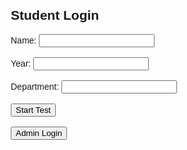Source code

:<!DOCTYPE html>
<html lang="en">
<head>
  <meta charset="UTF-8" />
  <meta name="viewport" content="width=device-width, initial-scale=1.0" />
  <title>Anatomy Test Interface</title>
  <style>
    body { font-family: Arial, sans-serif; margin: 20px; }
    .hidden { display: none; }
    #timer { font-size: 18px; font-weight: bold; margin-bottom: 10px; }
    .question { margin-bottom: 15px; }
    table { border-collapse: collapse; margin-top: 15px; }
    th, td { border: 1px solid #333; padding: 6px 10px; }
  </style>
</head>
<body>
  <div id="login-section">
    <h2>Student Login</h2>
    <label>Name: <input type="text" id="studentName"></label><br><br>
    <label>Year: <input type="text" id="studentYear"></label><br><br>
    <label>Department: <input type="text" id="studentDept"></label><br><br>
    <button onclick="startTest()">Start Test</button>
    <br><br>
    <button onclick="showAdminLogin()">Admin Login</button>
  </div>

  <div id="admin-login" class="hidden">
    <h2>Admin Login</h2>
    <label>Password: <input type="password" id="adminPass"></label>
    <button onclick="adminAuth()">Login</button>
    <button onclick="goHome()">Home</button>
  </div>

  <div id="test-section" class="hidden">
    <div id="timer"></div>
    <form id="testForm"></form>
    <button type="button" onclick="submitTest()">Submit Test</button>
  </div>

  <div id="result-section" class="hidden"></div>

  <div id="admin-panel" class="hidden">
    <h2>Admin Panel</h2>
    <button onclick="downloadCSV()">Download Results (CSV)</button>
    <button onclick="clearResults()">Clear Records</button>
    <button onclick="goHome()">Home</button>
    <div id="records"></div>
  </div>

  <script>
    const questions = [
      { q: "Which bone is known as the collar bone?", options: ["Scapula", "Clavicle", "Humerus", "Femur"], ans: 1 },
      { q: "How many chambers are there in the human heart?", options: ["2", "3", "4", "5"], ans: 2 },
      { q: "What is the functional unit of the kidney?", options: ["Neuron", "Nephron", "Alveoli", "Glomerulus"], ans: 1 },
      { q: "Which part of the brain controls balance and coordination?", options: ["Cerebrum", "Cerebellum", "Medulla", "Pons"], ans: 1 },
      { q: "Which blood cells are responsible for clotting?", options: ["RBC", "WBC", "Platelets", "Plasma"], ans: 2 },
      { q: "Which is the longest bone in the human body?", options: ["Humerus", "Tibia", "Femur", "Fibula"], ans: 2 },
      { q: "The voice box in humans is called?", options: ["Trachea", "Pharynx", "Larynx", "Epiglottis"], ans: 2 },
      { q: "Which organ is called the ‘Master Gland’?", options: ["Thyroid", "Pituitary", "Adrenal", "Pancreas"], ans: 1 },
      { q: "Which type of joint is found in the shoulder?", options: ["Hinge joint", "Ball and socket", "Pivot joint", "Gliding joint"], ans: 1 },
      { q: "Which part of the eye is responsible for vision in dim light?", options: ["Cones", "Rods", "Cornea", "Lens"], ans: 1 },
      { q: "Which artery supplies blood to the heart muscle itself?", options: ["Aorta", "Pulmonary artery", "Coronary artery", "Carotid artery"], ans: 2 },
      { q: "Where does gas exchange occur in the lungs?", options: ["Bronchi", "Bronchioles", "Alveoli", "Pleura"], ans: 2 },
      { q: "Which cranial nerve is responsible for vision?", options: ["Olfactory", "Optic", "Facial", "Vagus"], ans: 1 },
      { q: "Which muscle is known as the heart muscle?", options: ["Smooth muscle", "Cardiac muscle", "Skeletal muscle", "Voluntary muscle"], ans: 1 },
      { q: "What is the structural and functional unit of the nervous system?", options: ["Neuron", "Glial cell", "Axon", "Dendrite"], ans: 0 }
    ];

    let timer;
    let timeLeft = 600; // 10 minutes
    let lockPeriod = 300; // 5 minutes

    function startTest() {
      const name = document.getElementById('studentName').value.trim();
      const year = document.getElementById('studentYear').value.trim();
      const dept = document.getElementById('studentDept').value.trim();
      if (!name || !year || !dept) {
        alert('Please fill all fields');
        return;
      }
      document.getElementById('login-section').classList.add('hidden');
      document.getElementById('test-section').classList.remove('hidden');
      loadQuestions();
      startTimer();
      window.onbeforeunload = function () {
        if (timeLeft > (600 - lockPeriod)) {
          return "You cannot leave during the first 5 minutes.";
        }
      };
    }

    function loadQuestions() {
      const form = document.getElementById('testForm');
      questions.forEach((qObj, index) => {
        const div = document.createElement('div');
        div.className = 'question';
        div.innerHTML = `<p>Q${index+1}. ${qObj.q}</p>` +
          qObj.options.map((opt, i) => {
            return `<label><input type='radio' name='q${index}' value='${i}'> ${opt}</label><br>`;
          }).join("");
        form.appendChild(div);
      });
    }

    function startTimer() {
      timer = setInterval(() => {
        if (timeLeft <= 0) {
          clearInterval(timer);
          submitTest();
        }
        document.getElementById('timer').textContent =
          `Time Remaining: ${Math.floor(timeLeft/60)}:${('0'+timeLeft%60).slice(-2)}`;
        timeLeft--;
      }, 1000);
    }

    function submitTest() {
      clearInterval(timer);
      const form = document.getElementById('testForm');
      let score = 0;
      questions.forEach((qObj, index) => {
        const ans = form.querySelector(`input[name='q${index}']:checked`);
        if (ans && parseInt(ans.value) === qObj.ans) {
          score += 2;
        }
      });

      // Save result
      const record = {
        name: document.getElementById('studentName').value,
        year: document.getElementById('studentYear').value,
        dept: document.getElementById('studentDept').value,
        score: score
      };
      let results = JSON.parse(localStorage.getItem('results') || '[]');
      results.push(record);
      localStorage.setItem('results', JSON.stringify(results));

      document.getElementById('test-section').classList.add('hidden');
      const resultDiv = document.getElementById('result-section');
      resultDiv.innerHTML = `<h2>Test Completed</h2>
        <p>Name: ${record.name}</p>
        <p>Year: ${record.year}</p>
        <p>Department: ${record.dept}</p>
        <p>Score: ${record.score} / ${questions.length * 2}</p>
        <p><em>The window will close automatically in 3 minutes.</em></p>`;
      resultDiv.classList.remove('hidden');

      // 3-minute delay before closing
      setTimeout(() => {
        try { window.close(); }
        catch (e) { document.body.innerHTML = "<h2>Test session closed.</h2>"; }
      }, 180000);
    }

    function showAdminLogin() {
      document.getElementById('login-section').classList.add('hidden');
      document.getElementById('admin-login').classList.remove('hidden');
    }

    function adminAuth() {
      const pass = document.getElementById('adminPass').value;
      if (pass === 'admin123') {
        document.getElementById('admin-login').classList.add('hidden');
        document.getElementById('admin-panel').classList.remove('hidden');
        loadRecords();
      } else {
        alert('Incorrect password');
      }
    }

    function loadRecords() {
      let results = JSON.parse(localStorage.getItem('results') || '[]');
      let html = '<table><tr><th>Name</th><th>Year</th><th>Department</th><th>Score</th></tr>';
      results.forEach(r => {
        html += `<tr><td>${r.name}</td><td>${r.year}</td><td>${r.dept}</td><td>${r.score}</td></tr>`;
      });
      html += '</table>';
      document.getElementById('records').innerHTML = html;
    }

    function downloadCSV() {
      let results = JSON.parse(localStorage.getItem('results') || '[]');
      if (results.length === 0) {
        alert('No records found');
        return;
      }
      let csv = 'Name,Year,Department,Score\n';
      results.forEach(r => {
        csv += `${r.name},${r.year},${r.dept},${r.score}\n`;
      });
      const blob = new Blob([csv], { type: 'text/csv' });
      const url = URL.createObjectURL(blob);
      const a = document.createElement('a');
      a.href = url;
      a.download = 'results.csv';
      a.click();
      URL.revokeObjectURL(url);
    }

    function clearResults() {
      if (confirm('Are you sure you want to clear all records?')) {
        localStorage.removeItem('results');
        loadRecords();
      }
    }

    function goHome() {
      document.getElementById('admin-login').classList.add('hidden');
      document.getElementById('admin-panel').classList.add('hidden');
      document.getElementById('result-section').classList.add('hidden');
      document.getElementById('test-section').classList.add('hidden');
      document.getElementById('login-section').classList.remove('hidden');
    }
  </script>
</body>
</html>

Directions
Match on "label": copy every line in the records that has it.

Output for this exercise
    <label>Name: <input type="text" id="studentName"></label><br><br>
    <label>Year: <input type="text" id="studentYear"></label><br><br>
    <label>Department: <input type="text" id="studentDept"></label><br><br>
    <label>Password: <input type="password" id="adminPass"></label>
            return `<label><input type='radio' name='q${index}' value='${i}'> ${opt}</label><br>`;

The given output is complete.